%%
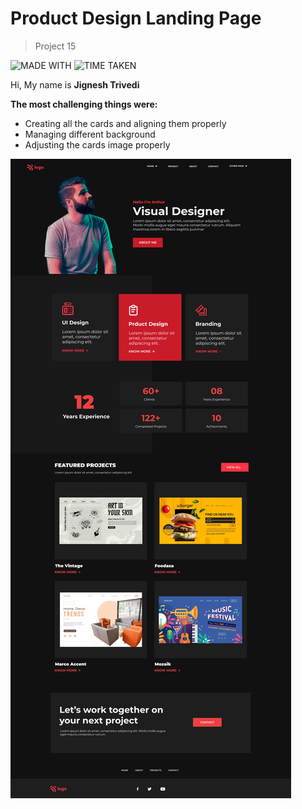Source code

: # Product Design Landing Page

> Project 15

![MADE WITH](https://img.shields.io/badge/MADE%20WITH-HTML%20%26%20CSS-blue)
![TIME TAKEN](https://img.shields.io/badge/TIME%20TAKEN-09H%3A00M%3A00S-orange)

Hi, My name is **Jignesh Trivedi**

**The most challenging things were:**
- Creating all the cards and aligning them properly
- Managing different background 
- Adjusting the cards image properly

![Product Design Landing Page](Assets/Product%20Design%20LandingPage.png)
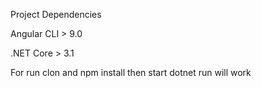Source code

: 


Project Dependencies

Angular CLI > 9.0

.NET Core > 3.1


For run  clon and  npm install then start dotnet run will work
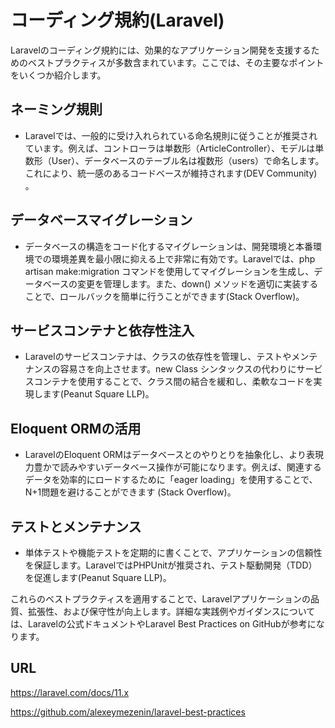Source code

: # コーディング規約(Laravel)

Laravelのコーディング規約には、効果的なアプリケーション開発を支援するためのベストプラクティスが多数含まれています。ここでは、その主要なポイントをいくつか紹介します。

## ネーミング規則

- Laravelでは、一般的に受け入れられている命名規則に従うことが推奨されています。例えば、コントローラは単数形（ArticleController）、モデルは単数形（User）、データベースのテーブル名は複数形（users）で命名します。これにより、統一感のあるコードベースが維持されます​ (DEV Community)​。

## データベースマイグレーション

- データベースの構造をコード化するマイグレーションは、開発環境と本番環境での環境差異を最小限に抑える上で非常に有効です。Laravelでは、php artisan make:migration コマンドを使用してマイグレーションを生成し、データベースの変更を管理します。また、down() メソッドを適切に実装することで、ロールバックを簡単に行うことができます​ (Stack Overflow)​。

## サービスコンテナと依存性注入

- Laravelのサービスコンテナは、クラスの依存性を管理し、テストやメンテナンスの容易さを向上させます。new Class シンタックスの代わりにサービスコンテナを使用することで、クラス間の結合を緩和し、柔軟なコードを実現します​ (Peanut Square LLP)​。

## Eloquent ORMの活用

- LaravelのEloquent ORMはデータベースとのやりとりを抽象化し、より表現力豊かで読みやすいデータベース操作が可能になります。例えば、関連するデータを効率的にロードするために「eager loading」を使用することで、N+1問題を避けることができます​ (Stack Overflow)​。

## テストとメンテナンス

- 単体テストや機能テストを定期的に書くことで、アプリケーションの信頼性を保証します。LaravelではPHPUnitが推奨され、テスト駆動開発（TDD）を促進します​ (Peanut Square LLP)​。

これらのベストプラクティスを適用することで、Laravelアプリケーションの品質、拡張性、および保守性が向上します。詳細な実践例やガイダンスについては、Laravelの公式ドキュメントやLaravel Best Practices on GitHubが参考になります。

## URL

https://laravel.com/docs/11.x

https://github.com/alexeymezenin/laravel-best-practices
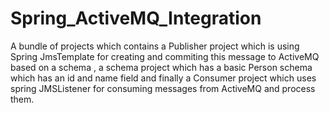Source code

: # Spring_ActiveMQ_Integration
A bundle of projects which contains a Publisher project which is using Spring JmsTemplate for creating and commiting this message to ActiveMQ based on a schema , a schema project which has a basic Person schema which has an id and name field and finally a Consumer project which uses spring JMSListener for consuming messages from ActiveMQ and process them.
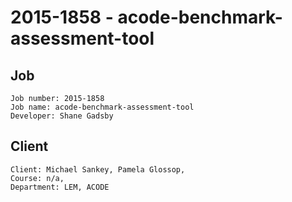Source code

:# 2015-1858 - acode-benchmark-assessment-tool


## Job
    Job number: 2015-1858
    Job name: acode-benchmark-assessment-tool
    Developer: Shane Gadsby

## Client
    Client: Michael Sankey, Pamela Glossop,
    Course: n/a,
    Department: LEM, ACODE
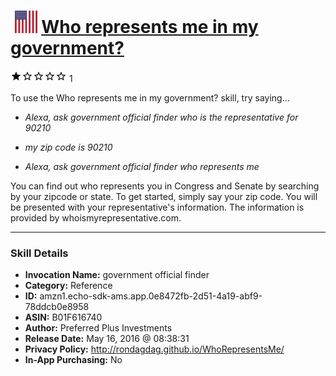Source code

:# &nbsp;<img src="skill_icon" alt="Who represents me in my government? icon" width="36"> [Who represents me in my government?](http://alexa.amazon.com/#skills/amzn1.echo-sdk-ams.app.0e8472fb-2d51-4a19-abf9-78ddcb0e8958)
![1 stars](../../images/ic_star_black_18dp_1x.png)![1 stars](../../images/ic_star_border_black_18dp_1x.png)![1 stars](../../images/ic_star_border_black_18dp_1x.png)![1 stars](../../images/ic_star_border_black_18dp_1x.png)![1 stars](../../images/ic_star_border_black_18dp_1x.png) 1

To use the Who represents me in my government? skill, try saying...

* *Alexa, ask government official finder who is the representative for 90210*

* *my zip code is 90210*

* *Alexa, ask government official finder who represents me*

You can find out who represents you in Congress and Senate by searching by your zipcode or state. To get started, simply say your zip code. You will be presented with your representative's information.
The information is provided by whoismyrepresentative.com.

***

### Skill Details

* **Invocation Name:** government official finder
* **Category:** Reference
* **ID:** amzn1.echo-sdk-ams.app.0e8472fb-2d51-4a19-abf9-78ddcb0e8958
* **ASIN:** B01F616740
* **Author:** Preferred Plus Investments
* **Release Date:** May 16, 2016 @ 08:38:31
* **Privacy Policy:** http://rondagdag.github.io/WhoRepresentsMe/
* **In-App Purchasing:** No
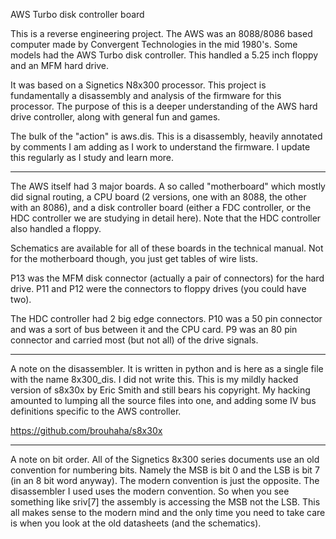 AWS Turbo disk controller board

This is a reverse engineering project.
The AWS was an 8088/8086 based computer made by Convergent Technologies in
the mid 1980's.  Some models had the AWS Turbo disk controller.
This handled a 5.25 inch floppy and an MFM hard drive.

It was based on a Signetics N8x300 processor.
This project is fundamentally a disassembly and analysis of the firmware
for this processor.  The purpose of this is a deeper understanding of the
AWS hard drive controller, along with general fun and games.

The bulk of the "action" is aws.dis.  This is a disassembly, heavily annotated
by comments I am adding as I work to understand the firmware.  I update this
regularly as I study and learn more.

-----

The AWS itself had 3 major boards.  A so called "motherboard" which mostly did
signal routing, a CPU board (2 versions, one with an 8088, the other with an 8086),
and a disk controller board (either a FDC controller, or the HDC controller we
are studying in detail here).  Note that the HDC controller also handled a floppy.

Schematics are available for all of these boards in the technical manual.
Not for the motherboard though, you just get tables of wire lists.

P13 was the MFM disk connector (actually a pair of connectors) for the hard drive.
P11 and P12 were the connectors to floppy drives (you could have two).

The HDC controller had 2 big edge connectors.  P10 was a 50 pin connector and
was a sort of bus between it and the CPU card.  P9 was an 80 pin connector and
carried most (but not all) of the drive signals.

---

A note on the disassembler.  It is written in python and is here as a single file
with the name 8x300_dis.  I did not write this.  This is my mildly hacked version
of s8x30x by Eric Smith and still bears his copyright.  My hacking amounted to
lumping all the source files into one, and adding some IV bus definitions specific
to the AWS controller.

https://github.com/brouhaha/s8x30x

---

A note on bit order.  All of the Signetics 8x300 series documents use an old
convention for numbering bits.  Namely the MSB is bit 0 and the LSB is bit 7
(in an 8 bit word anyway).  The modern convention is just the opposite.
The disassembler I used uses the modern convention.  So when you see something
like sriv[7] the assembly is accessing the MSB not the LSB.  This all makes
sense to the modern mind and the only time you need to take care is when you
look at the old datasheets (and the schematics).
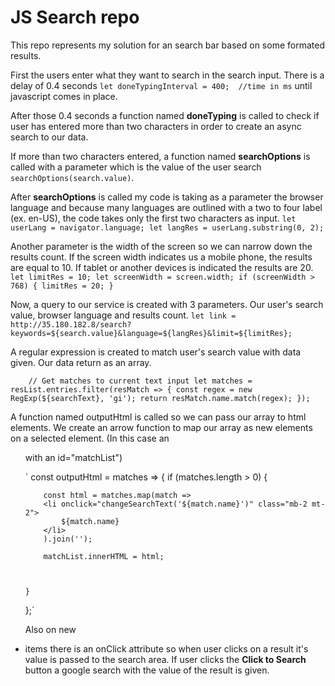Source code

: # JS Search repo

This repo represents my solution for an search bar based on some formated results.

First the users enter what they want to search in the search input. There is a delay of 0.4 seconds `let doneTypingInterval = 400;  //time in ms` until javascript comes in place. 

After those 0.4 seconds a function named **doneTyping** is called to check if user has entered more than two characters in order to create an async search to our data. 

If more than two characters entered, a function named **searchOptions** is called with a parameter which is the value of the user search `searchOptions(search.value)`.

After **searchOptions** is called my code is taking as a parameter the browser language and because many languages are outlined with a two to four label (ex. en-US), the code takes only the first two characters as input. `let userLang = navigator.language; let langRes = userLang.substring(0, 2);`

Another parameter is the width of the screen so we can narrow down the results count. If the screen width indicates us a mobile phone, the results are equal to 10. If tablet or another devices is indicated the results are 20.
`   let limitRes = 10;
    let screenWidth = screen.width;
    if (screenWidth > 768) {
        limitRes = 20;
    }`
    
Now, a query to our service is created with 3 parameters. Our user's search value, browser language and results count.
`let link = http://35.180.182.8/search?keywords=${search.value}&language=${langRes}&limit=${limitRes};`


A regular expression is created to match user's search value with data given. Our data return as an array.

`    // Get matches to current text input
    let matches = resList.entries.filter(resMatch => {
        const regex = new RegExp(${searchText}, 'gi');
        return resMatch.name.match(regex);
    });`
    
A function named outputHtml is called so we can pass our array to html elements. We create an arrow function to map our array as new elements on a selected element. (In this case an **<ul>** with an id="matchList")
   
   `
   const outputHtml = matches => {
    if (matches.length > 0) {

        const html = matches.map(match => 
        <li onclick="changeSearchText('${match.name}')" class="mb-2 mt-2">
            ${match.name}
        </li>
        ).join('');

        matchList.innerHTML = html;



    }
};`

Also on new <li> items there is an onClick attribute so when user clicks on a result it's value is passed to the search area. If user clicks the **Click to Search** button a google search with the value of the result is given.
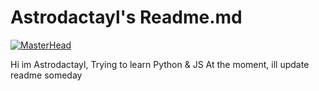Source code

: 
# Astrodactayl's Readme.md

[![MasterHead](https://cdn.discordapp.com/attachments/1020376523108253796/1040219013554380891/Astrodactayl.gif)](https://github.com/Astrodactayl/Astrodactayl)


Hi im Astrodactayl, Trying to learn Python & JS At the moment, ill update readme someday


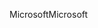 <span data-ttu-id="1b1e3-101">Microsoft</span><span class="sxs-lookup"><span data-stu-id="1b1e3-101">Microsoft</span></span>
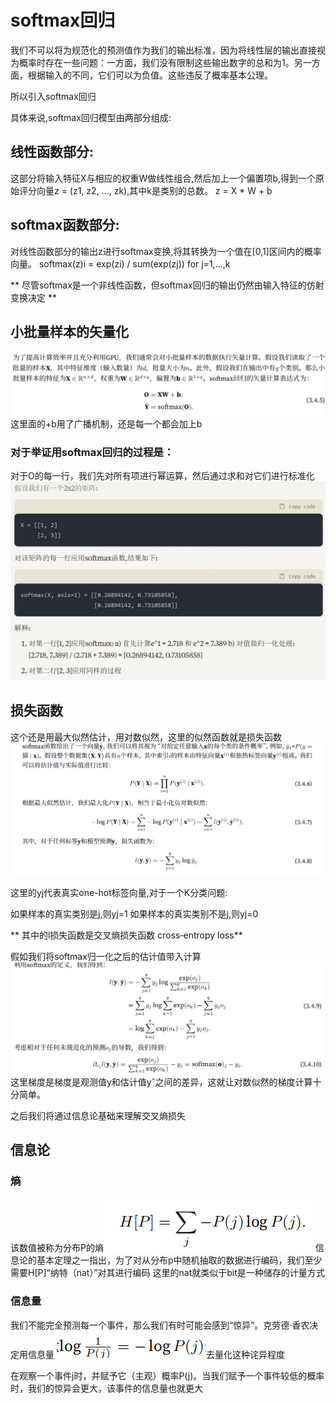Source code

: # softmax回归
我们不可以将为规范化的预测值作为我们的输出标准，因为将线性层的输出直接视为概率时存在一些问题：一方面，我们没有限制这些输出数字的总和为1。另一方面，根据输入的不同，它们可以为负值。这些违反了概率基本公理。

所以引入softmax回归

具体来说,softmax回归模型由两部分组成:

## 线性函数部分: 
这部分将输入特征X与相应的权重W做线性组合,然后加上一个偏置项b,得到一个原始评分向量z = (z1, z2, ..., zk),其中k是类别的总数。 z = X * W + b
## softmax函数部分: 
对线性函数部分的输出z进行softmax变换,将其转换为一个值在[0,1]区间内的概率向量。 softmax(z)i = exp(zi) / sum(exp(zj)) for j=1,...,k

** 尽管softmax是一个非线性函数，但softmax回归的输出仍然由输入特征的仿射变换决定 **

## 小批量样本的矢量化
![alt text](image.png)
这里面的+b用了广播机制，还是每一个都会加上b
### 对于举证用softmax回归的过程是：
对于O的每一行，我们先对所有项进行幂运算，然后通过求和对它们进行标准化
![eg](image-1.png)

## 损失函数
这个还是用最大似然估计，用对数似然，这里的似然函数就是损失函数
![alt text](image-2.png)

这里的yj代表真实one-hot标签向量,对于一个K分类问题:

如果样本的真实类别是j,则yj=1
如果样本的真实类别不是j,则yj=0

** 其中的l损失函数是交叉熵损失函数 cross‐entropy loss**

假如我们将softmax归一化之后的估计值带入计算
![alt text](image-3.png)
这里梯度是梯度是观测值y和估计值yˆ之间的差异，这就让对数似然的梯度计算十分简单。

之后我们将通过信息论基础来理解交叉熵损失

## 信息论
### 熵
该数值被称为分布P的熵
![alt text](image-4.png)
信息论的基本定理之一指出，为了对从分布p中随机抽取的数据进行编码，我们至少需要H[P]“纳特（nat）”对其进行编码
这里的nat就类似于bit是一种储存的计量方式

### 信息量
我们不能完全预测每一个事件，那么我们有时可能会感到“惊异”。克劳德·香农决定用信息量
![alt text](image-5.png)去量化这种诧异程度

在观察一个事件j时，并赋予它（主观）概率P(j)。当我们赋予一个事件较低的概率时，我们的惊异会更大，该事件的信息量也就更大

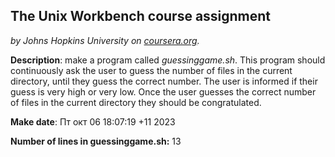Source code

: ## The Unix Workbench course assignment
*by Johns Hopkins University on [coursera.org](https://www.coursera.org/).*

**Description**: make a program called *guessinggame.sh*. This program should continuously ask the user to guess the number of files in the current directory, until they guess the correct number. The user is informed if their guess is very high or very low. Once the user guesses the correct number of files in the current directory they should be congratulated.

**Make date**: Пт окт 06 18:07:19 +11 2023

**Number of lines in guessinggame.sh:** 13
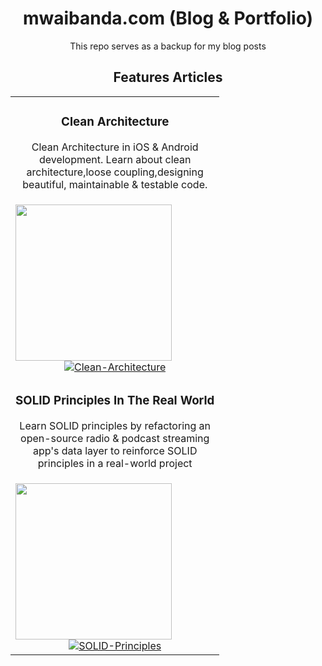 <h1 align="center"> mwaibanda.com (Blog & Portfolio) </h1>
<div align="center">
  This repo serves as a backup for my blog posts 
</div>
<h2 align="center"> Features Articles </h2>
<div align="center">
</div>
<div align="center">
<table>
  <tr>
    <td>
        <h3 align="center"> Clean Architecture </h3>
      <div align="center">
        <p>Clean Architecture in iOS & Android<br>development. Learn about clean <br>architecture,loose coupling,designing<br>beautiful, maintainable & testable code.
        </p>
      </div>
    </td>
  </tr>
  <tr>
    <td>
      <img src="https://user-images.githubusercontent.com/49708426/185723528-39d7ab64-a94f-4785-bc45-c71de07951fd.png" height=250>
      

<div align="center">
<a href="https://mwaibanda.com/clean-architecture" title="Go to blog post(Clean Architecture)">
  <img src="https://img.shields.io/badge/blog%20post-Read%20Article-black?style=for-the-badge" alt=" Clean-Architecture">
  </a>
    </td>
   
  </tr>
   <tr>
    <td>
        <h3 align="center"> SOLID Principles In The Real World </h3>
      <div align="center">
        <p> Learn SOLID principles by refactoring an<br>open-source radio & podcast streaming<br>app's data layer to reinforce SOLID<br>principles in a real-world project
        </p>
      </div>
    </td>
  </tr>
  <tr>
    <td>
      <img src="https://user-images.githubusercontent.com/49708426/185723621-30c6918e-7b90-49d6-91f7-a180086cb987.png" height=250>
      <div align="center">
<a href="https://mwaibanda.com/solid-principles-in-the-real-world" title="Go to blog post(SOLID Principles In The Real World)">
  <img src="https://img.shields.io/badge/blog%20post-Read%20Article-black?style=for-the-badge" alt=" SOLID-Principles">
  </a>
    </td>
   
  </tr>
  </table>
</div>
%%
TASK PROMPT —
Whenever the word "boards" shows up in a line of the entries, copy that line.

TASK RESULT —
The AWS itself had 3 major boards.  A so called "motherboard" which mostly did
Schematics are available for all of these boards in the technical manual.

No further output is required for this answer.